CANADIAN COUNCIL FOR REFUGEES & CANADIAN BAR ASSOCIATION

FOR IMMEDIATE RELEASE


June 26, 2003

 

CBA, CCR CRITICIZE IMMIGRATION MINISTER FOR FAILING

TO KEEP HIS PROMISE ON REFUGEE APPEAL

 

OTTAWA – The Canadian Bar Association (CBA) and the Canadian Council for Refugees (CCR) today reproached the Minister of Citizenship and Immigration for his failure to  implement the refugee appeal within a year, as promised to the House of Commons on June 6, 2002.  On that date, federal Immigration Minister Denis Coderre told Parliament, “I have already made a commitment to the Canadian Council for Refugees that we will have an appeal system in place in one year’s time.”

 

“Parliament voted a law that gave refugees an appeal, but the Minister implemented the law without the appeal,” said Kemi Jacobs, CCR President.  “Then the Minister promised to bring the appeal in within a year, but a year later there is still no appeal.  This shows disrespect to Parliament, to Canadians and of course to refugees.”

 

The Immigration and Refugee Protection Act, adopted by Parliament in 2001, creates a Refugee Appeal Division at the Immigration and Refugee Board to hear appeals from refugee determination decisions.  However, in April 2002, the Minister announced that the law would be implemented without the  refugee appeal, meaning that refugee determinations, on which a person’s life may depend, are made by a single decision-maker, without right of appeal.

 

Jean-François Harvey, chair of the CBA’s Immigration Section notes that in the Federal Court of Canada case of Dragan, decided in February 2003, Mr.

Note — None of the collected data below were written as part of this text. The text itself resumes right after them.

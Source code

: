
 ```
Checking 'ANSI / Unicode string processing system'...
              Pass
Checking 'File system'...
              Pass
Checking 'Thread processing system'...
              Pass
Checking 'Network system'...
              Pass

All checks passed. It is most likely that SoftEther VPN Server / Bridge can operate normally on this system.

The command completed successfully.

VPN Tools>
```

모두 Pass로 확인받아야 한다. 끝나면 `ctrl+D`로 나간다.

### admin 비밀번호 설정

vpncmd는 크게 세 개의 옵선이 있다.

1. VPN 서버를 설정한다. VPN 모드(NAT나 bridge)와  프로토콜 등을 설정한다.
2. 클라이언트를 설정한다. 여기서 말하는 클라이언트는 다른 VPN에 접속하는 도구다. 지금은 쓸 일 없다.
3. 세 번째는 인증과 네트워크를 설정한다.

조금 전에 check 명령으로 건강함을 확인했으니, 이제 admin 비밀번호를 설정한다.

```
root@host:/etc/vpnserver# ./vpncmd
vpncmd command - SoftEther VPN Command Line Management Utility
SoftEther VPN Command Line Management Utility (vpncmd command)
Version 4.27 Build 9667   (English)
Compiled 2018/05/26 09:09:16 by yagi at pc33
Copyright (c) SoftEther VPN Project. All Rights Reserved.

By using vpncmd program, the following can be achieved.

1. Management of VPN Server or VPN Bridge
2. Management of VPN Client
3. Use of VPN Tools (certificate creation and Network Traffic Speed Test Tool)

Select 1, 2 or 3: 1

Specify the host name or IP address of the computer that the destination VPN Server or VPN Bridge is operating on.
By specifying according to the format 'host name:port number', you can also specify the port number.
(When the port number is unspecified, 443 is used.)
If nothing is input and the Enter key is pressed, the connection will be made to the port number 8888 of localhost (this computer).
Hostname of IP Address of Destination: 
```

Justice Michael Kelen reproached the representative of the Minister for misinforming the House of Commons Committee on Citizenship and Immigration about the number of visa applications which the Department did not expect to be processed by the legal deadline for processing.  The judge also criticized the representative of the Minister for not informing Parliament of this error when it became evident.  “We expect the Minister not to misinform Parliament,” Mr. Harvey said.

 

The Canadian Bar Association is dedicated to improvement in the law and the administration of justice. Some 38,000 lawyers, notaries, law teachers, and law students from across Canada are members.

The Canadian Council for Refugees is a non-profit umbrella organization committed to the rights and protection of refugees in Canada and around the world and to the settlement of refugees and immigrants in Canada. The membership is made up of organizations involved in the settlement, sponsorship and protection of refugees and immigrants.